Before his departure, Omar lived in Mratin, a small village near Prague.
Samer Shebadeh fled the Czech Republic in October 2016 when the police showed interest in him over a message he sent through the WhatsApp application to Czech Muslims, warning them against taking part in a Christian religious service. He keeps hiding in Mauretania, the paper writes.
Muneeb Alrawi, head of the Czech Centre of Muslim Communities, distanced himself from Shehadeh if he had any possible links to terrorists, MfD writes.
Alrawi said he has not had any contact with Samer Shehadeh for at least two years.
He told the paper the Muslim community registered Shehadeh’s fundamentalist views in the past.
The accusation of Samer Shebadeh may have far-reaching consequences for the rather small Muslim community in the Czech Republic, Miroslav Mares, an expert in extremism, told MfD.
“He was a person with a high position in the Muslim community and with a considerable influence. The community has always been telling it is moderate. Now this image seems to crack. We should not ignore it and the secret services should monitor the situation, especially if these people returned to our territory,” Mares said.
Shehaded’s firm leases rooms in the centre of Prague and the Muslim community rented them from it and used it as a mosque, the paper writes.
Kristyna Hudkova, 24, was from the village of Horin, north of Prague. According to MfD sources, she became a radical Muslim under the influence of an Uzbek living in Central Bohemia, the region surrounding Prague.

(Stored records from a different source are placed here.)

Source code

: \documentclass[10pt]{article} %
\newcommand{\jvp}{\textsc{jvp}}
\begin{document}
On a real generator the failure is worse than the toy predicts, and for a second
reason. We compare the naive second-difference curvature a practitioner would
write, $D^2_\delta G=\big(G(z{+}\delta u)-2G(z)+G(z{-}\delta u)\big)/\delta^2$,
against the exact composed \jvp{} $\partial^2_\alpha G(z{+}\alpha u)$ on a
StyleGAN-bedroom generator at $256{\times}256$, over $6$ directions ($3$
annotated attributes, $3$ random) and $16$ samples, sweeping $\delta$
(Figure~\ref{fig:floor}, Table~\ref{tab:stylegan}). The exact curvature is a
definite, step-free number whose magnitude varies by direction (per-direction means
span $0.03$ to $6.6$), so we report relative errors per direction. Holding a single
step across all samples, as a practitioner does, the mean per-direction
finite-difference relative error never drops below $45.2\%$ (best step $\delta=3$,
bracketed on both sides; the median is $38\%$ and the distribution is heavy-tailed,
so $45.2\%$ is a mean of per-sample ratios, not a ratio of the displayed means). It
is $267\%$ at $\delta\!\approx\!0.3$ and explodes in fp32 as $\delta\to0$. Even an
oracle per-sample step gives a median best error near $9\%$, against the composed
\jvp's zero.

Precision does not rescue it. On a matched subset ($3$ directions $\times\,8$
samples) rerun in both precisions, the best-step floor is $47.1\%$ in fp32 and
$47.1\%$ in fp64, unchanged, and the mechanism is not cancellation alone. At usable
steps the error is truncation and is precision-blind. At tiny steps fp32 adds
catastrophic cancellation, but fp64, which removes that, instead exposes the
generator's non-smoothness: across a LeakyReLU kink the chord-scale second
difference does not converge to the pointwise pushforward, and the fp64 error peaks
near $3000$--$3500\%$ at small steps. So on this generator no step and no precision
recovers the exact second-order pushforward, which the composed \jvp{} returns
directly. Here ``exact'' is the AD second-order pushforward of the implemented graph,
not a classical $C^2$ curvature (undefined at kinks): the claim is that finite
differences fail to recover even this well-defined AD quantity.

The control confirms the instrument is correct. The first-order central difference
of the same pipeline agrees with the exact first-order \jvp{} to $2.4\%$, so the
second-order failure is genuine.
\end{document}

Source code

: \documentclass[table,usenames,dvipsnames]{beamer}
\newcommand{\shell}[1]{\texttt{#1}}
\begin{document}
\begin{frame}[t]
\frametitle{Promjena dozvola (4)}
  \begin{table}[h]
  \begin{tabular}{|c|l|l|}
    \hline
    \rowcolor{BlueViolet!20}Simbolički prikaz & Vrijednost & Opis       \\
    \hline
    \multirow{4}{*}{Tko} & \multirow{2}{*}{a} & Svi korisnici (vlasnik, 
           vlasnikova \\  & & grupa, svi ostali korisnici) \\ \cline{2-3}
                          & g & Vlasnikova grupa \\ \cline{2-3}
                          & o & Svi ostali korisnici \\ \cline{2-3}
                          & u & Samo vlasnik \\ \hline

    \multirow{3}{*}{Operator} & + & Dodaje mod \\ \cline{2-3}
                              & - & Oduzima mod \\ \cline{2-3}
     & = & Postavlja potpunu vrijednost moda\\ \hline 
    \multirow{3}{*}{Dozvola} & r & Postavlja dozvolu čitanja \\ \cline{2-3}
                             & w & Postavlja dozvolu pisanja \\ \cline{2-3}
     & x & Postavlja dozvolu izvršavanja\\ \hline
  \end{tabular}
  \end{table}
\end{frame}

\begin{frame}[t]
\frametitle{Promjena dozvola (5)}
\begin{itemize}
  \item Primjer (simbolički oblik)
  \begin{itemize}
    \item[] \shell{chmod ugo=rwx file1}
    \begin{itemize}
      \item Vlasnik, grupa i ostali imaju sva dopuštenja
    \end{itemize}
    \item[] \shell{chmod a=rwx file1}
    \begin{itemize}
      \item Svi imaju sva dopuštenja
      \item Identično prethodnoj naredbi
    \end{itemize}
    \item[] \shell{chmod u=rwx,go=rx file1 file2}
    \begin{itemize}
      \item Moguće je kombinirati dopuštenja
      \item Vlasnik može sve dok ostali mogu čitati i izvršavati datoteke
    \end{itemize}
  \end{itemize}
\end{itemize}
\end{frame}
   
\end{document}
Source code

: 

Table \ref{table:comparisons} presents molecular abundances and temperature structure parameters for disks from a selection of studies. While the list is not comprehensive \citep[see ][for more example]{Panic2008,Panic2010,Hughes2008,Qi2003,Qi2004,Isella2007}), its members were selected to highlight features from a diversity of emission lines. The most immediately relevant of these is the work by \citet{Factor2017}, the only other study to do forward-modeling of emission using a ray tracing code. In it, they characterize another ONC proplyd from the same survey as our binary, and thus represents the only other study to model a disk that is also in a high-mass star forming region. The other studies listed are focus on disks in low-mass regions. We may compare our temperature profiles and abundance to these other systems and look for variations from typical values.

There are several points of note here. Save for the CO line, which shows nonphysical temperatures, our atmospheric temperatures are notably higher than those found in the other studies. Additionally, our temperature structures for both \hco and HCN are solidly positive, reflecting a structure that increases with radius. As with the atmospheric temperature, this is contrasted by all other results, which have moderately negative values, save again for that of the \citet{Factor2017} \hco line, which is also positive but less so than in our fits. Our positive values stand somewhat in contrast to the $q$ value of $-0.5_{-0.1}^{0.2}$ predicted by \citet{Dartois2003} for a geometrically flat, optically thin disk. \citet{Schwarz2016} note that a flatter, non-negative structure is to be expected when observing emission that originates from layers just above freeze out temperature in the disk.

In March 2017, Hudkova flew from Prague to Turkey, but the Turkish authorities returned her because she wanted to cross the border with Syria and marry Omar whom she had never seen before. She was sent there by Samer. After her forced return to the Czech Republic, Samer bough her a coach ticket to Turkey and this time she succeeded in getting to Syria and she changed her name to Fatima, MfD writes, citing police documents.